*Exercise aim*
With nothing added or dropped, copy the data that follows exactly.

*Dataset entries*
Start of Block
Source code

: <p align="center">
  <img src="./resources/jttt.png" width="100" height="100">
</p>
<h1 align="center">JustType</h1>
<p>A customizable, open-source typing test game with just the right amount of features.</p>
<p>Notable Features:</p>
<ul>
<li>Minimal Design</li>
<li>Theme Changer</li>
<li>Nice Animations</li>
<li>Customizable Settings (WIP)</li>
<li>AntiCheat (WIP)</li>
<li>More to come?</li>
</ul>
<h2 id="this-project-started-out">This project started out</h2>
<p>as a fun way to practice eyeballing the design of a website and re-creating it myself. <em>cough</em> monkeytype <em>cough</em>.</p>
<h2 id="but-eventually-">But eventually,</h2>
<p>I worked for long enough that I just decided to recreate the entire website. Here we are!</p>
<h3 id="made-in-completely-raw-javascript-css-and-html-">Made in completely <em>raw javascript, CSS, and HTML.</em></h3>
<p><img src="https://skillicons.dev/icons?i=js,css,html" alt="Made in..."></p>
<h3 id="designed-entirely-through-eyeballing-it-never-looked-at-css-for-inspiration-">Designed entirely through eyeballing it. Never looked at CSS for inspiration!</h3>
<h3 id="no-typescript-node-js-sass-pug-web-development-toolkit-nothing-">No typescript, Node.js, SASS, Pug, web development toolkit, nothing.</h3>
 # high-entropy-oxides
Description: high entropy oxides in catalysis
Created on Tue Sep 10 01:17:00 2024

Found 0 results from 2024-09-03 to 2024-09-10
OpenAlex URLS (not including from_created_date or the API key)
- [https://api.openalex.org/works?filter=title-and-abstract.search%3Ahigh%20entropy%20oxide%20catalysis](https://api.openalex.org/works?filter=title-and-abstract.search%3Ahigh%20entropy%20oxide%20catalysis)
End of Block
*Result of this exercise*
Source code

: <p align="center">
  <img src="./resources/jttt.png" width="100" height="100">
</p>
<h1 align="center">JustType</h1>
<p>A customizable, open-source typing test game with just the right amount of features.</p>
<p>Notable Features:</p>
<ul>
<li>Minimal Design</li>
<li>Theme Changer</li>
<li>Nice Animations</li>
<li>Customizable Settings (WIP)</li>
<li>AntiCheat (WIP)</li>
<li>More to come?</li>
</ul>
<h2 id="this-project-started-out">This project started out</h2>
<p>as a fun way to practice eyeballing the design of a website and re-creating it myself. <em>cough</em> monkeytype <em>cough</em>.</p>
<h2 id="but-eventually-">But eventually,</h2>
<p>I worked for long enough that I just decided to recreate the entire website. Here we are!</p>
<h3 id="made-in-completely-raw-javascript-css-and-html-">Made in completely <em>raw javascript, CSS, and HTML.</em></h3>
<p><img src="https://skillicons.dev/icons?i=js,css,html" alt="Made in..."></p>
<h3 id="designed-entirely-through-eyeballing-it-never-looked-at-css-for-inspiration-">Designed entirely through eyeballing it. Never looked at CSS for inspiration!</h3>
<h3 id="no-typescript-node-js-sass-pug-web-development-toolkit-nothing-">No typescript, Node.js, SASS, Pug, web development toolkit, nothing.</h3>
 # high-entropy-oxides
Description: high entropy oxides in catalysis
Created on Tue Sep 10 01:17:00 2024

Found 0 results from 2024-09-03 to 2024-09-10
OpenAlex URLS (not including from_created_date or the API key)
- [https://api.openalex.org/works?filter=title-and-abstract.search%3Ahigh%20entropy%20oxide%20catalysis](https://api.openalex.org/works?filter=title-and-abstract.search%3Ahigh%20entropy%20oxide%20catalysis)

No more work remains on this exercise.